- Illicium gansuense: A tree growing in a forest

Scientific classification
- Kingdom: Plantae
- Clade: Tracheophytes
- Clade: Angiosperms
- Order: Austrobaileyales
- Family: Schisandraceae
- Genus: Illicium
- Species: I. gansuense
- Binomial name: Illicium gansuense Z.F.Bai & Xue L.Chen

= Illicium gansuense =

- Genus: Illicium
- Species: gansuense
- Authority: Z.F.Bai & Xue L.Chen

Species of flowering plant

Illicium gansuense is a species of flowering plant in the family Schisandraceae. It is a tree with leathery leaves, red flowers, and brown seeds. The species is native to China, and was described in 2023.

==Taxonomy==
The species was described in 2023, by Zengfu Bai and Xuelin Chen. It was discovered in Giant Panda National Park.

==Distribution==
Illicium gansuense is native to the temperate biome of Gansu, China. It has been found growing near Trachycarpus fortunei, Camphora septentrionalis, Lindera aggregata, and Calamagrostis effusiflora, at an elevation of 1200 m.

==Description==
Illicium gansuense is a tree that grows 4-12 m high, and 22.5 cm wide at breast height. The bark is greyish-brown, with irregular cracks. The branches are dense, and spread horizontally. The canopy is conical or tower-shaped. The whole plant is reported to have an aniseed-like aroma.

The leaves are oblanceolate, leathery, glossy, 7-12 cm long, and 1.8-3.5 cm wide. The leaves are clustered at the ends of twigs, in groups of two to five. The leaf stems are 8-12 mm long.

The inflorescences have 8-14 mm long stems. The inflorescences have a single flower, but the flowers may also be clustered in groups of two to six. The flowers grow on 5-12 mm long stems.

Flowers

The flowers are 12-18 mm wide, and have ten to seventeen tepals, which have small hairs on the margins. The tepals are arranged in two or three whorls. The outer whorl has five to seven tepals, which are ovate, 6-8 mm long, 5-7 mm wide, and yellowish-green with red margins. The inner whorl has eight to ten tepals, which are ovate to elliptical, 8-12 mm long, 4-8 mm wide, fleshy, and red. The flowers have both male and female reproductive organs. They have ten to fourteen carpels, and twenty-three to twenty-seven stamens. The plant flowers from March to April.
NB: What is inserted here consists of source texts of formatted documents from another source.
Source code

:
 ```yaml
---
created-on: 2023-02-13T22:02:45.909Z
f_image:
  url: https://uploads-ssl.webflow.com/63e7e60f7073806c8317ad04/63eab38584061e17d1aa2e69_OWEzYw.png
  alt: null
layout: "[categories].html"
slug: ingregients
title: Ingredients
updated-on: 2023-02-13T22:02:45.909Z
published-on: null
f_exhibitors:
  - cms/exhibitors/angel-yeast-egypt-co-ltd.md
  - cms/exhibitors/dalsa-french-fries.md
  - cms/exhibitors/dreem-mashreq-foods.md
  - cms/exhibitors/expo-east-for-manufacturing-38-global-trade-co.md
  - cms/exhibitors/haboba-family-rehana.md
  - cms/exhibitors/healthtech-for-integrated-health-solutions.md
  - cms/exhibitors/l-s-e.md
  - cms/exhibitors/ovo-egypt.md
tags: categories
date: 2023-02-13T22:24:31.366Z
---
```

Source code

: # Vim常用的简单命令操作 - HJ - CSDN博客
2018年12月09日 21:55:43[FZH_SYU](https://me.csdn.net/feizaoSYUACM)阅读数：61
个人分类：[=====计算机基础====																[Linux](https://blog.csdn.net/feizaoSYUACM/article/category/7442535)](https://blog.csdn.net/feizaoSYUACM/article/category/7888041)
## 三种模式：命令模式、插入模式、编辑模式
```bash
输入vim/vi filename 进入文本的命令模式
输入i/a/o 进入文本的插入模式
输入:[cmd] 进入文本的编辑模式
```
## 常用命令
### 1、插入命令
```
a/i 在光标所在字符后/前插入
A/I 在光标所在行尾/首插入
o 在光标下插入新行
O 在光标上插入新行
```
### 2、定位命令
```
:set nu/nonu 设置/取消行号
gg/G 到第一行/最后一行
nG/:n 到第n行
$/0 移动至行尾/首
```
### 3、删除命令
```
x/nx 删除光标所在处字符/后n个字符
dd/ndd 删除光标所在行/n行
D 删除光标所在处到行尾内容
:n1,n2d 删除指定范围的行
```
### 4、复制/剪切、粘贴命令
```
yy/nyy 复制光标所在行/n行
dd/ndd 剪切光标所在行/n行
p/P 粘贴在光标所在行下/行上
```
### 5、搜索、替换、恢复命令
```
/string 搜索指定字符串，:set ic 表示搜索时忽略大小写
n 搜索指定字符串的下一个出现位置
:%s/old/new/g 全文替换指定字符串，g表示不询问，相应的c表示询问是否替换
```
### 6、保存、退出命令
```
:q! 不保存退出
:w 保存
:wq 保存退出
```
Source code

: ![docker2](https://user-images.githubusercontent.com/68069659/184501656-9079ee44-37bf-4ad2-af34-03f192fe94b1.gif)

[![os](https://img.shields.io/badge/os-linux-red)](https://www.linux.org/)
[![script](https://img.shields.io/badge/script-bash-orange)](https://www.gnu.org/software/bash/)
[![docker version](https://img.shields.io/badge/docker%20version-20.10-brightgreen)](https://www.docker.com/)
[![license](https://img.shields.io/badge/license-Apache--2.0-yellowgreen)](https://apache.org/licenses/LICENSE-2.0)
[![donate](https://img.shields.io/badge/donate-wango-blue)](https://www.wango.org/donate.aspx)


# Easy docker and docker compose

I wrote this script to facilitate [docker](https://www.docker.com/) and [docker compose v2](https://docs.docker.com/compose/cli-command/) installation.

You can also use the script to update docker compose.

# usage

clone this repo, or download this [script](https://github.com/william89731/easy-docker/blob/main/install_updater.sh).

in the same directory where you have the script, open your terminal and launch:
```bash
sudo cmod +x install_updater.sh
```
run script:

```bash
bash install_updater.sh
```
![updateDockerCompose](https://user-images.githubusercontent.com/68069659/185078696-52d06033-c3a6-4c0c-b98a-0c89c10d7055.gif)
The plant fruits from May to November. The seeds are smooth, ovoid, brown, 4.5-6 mm long, 4-5 mm wide, and 1.5-2.5 mm thick.

Illicium gansuense is morphologically similar to Illicium ternstroemioides and Illicium arborescens.

==Nomenclature==
Illicium gansuense is named for a province in eastern China. The describing authors suggested 甘肃八角 (gān sù bā jiǎo) as a Chinese name for the species.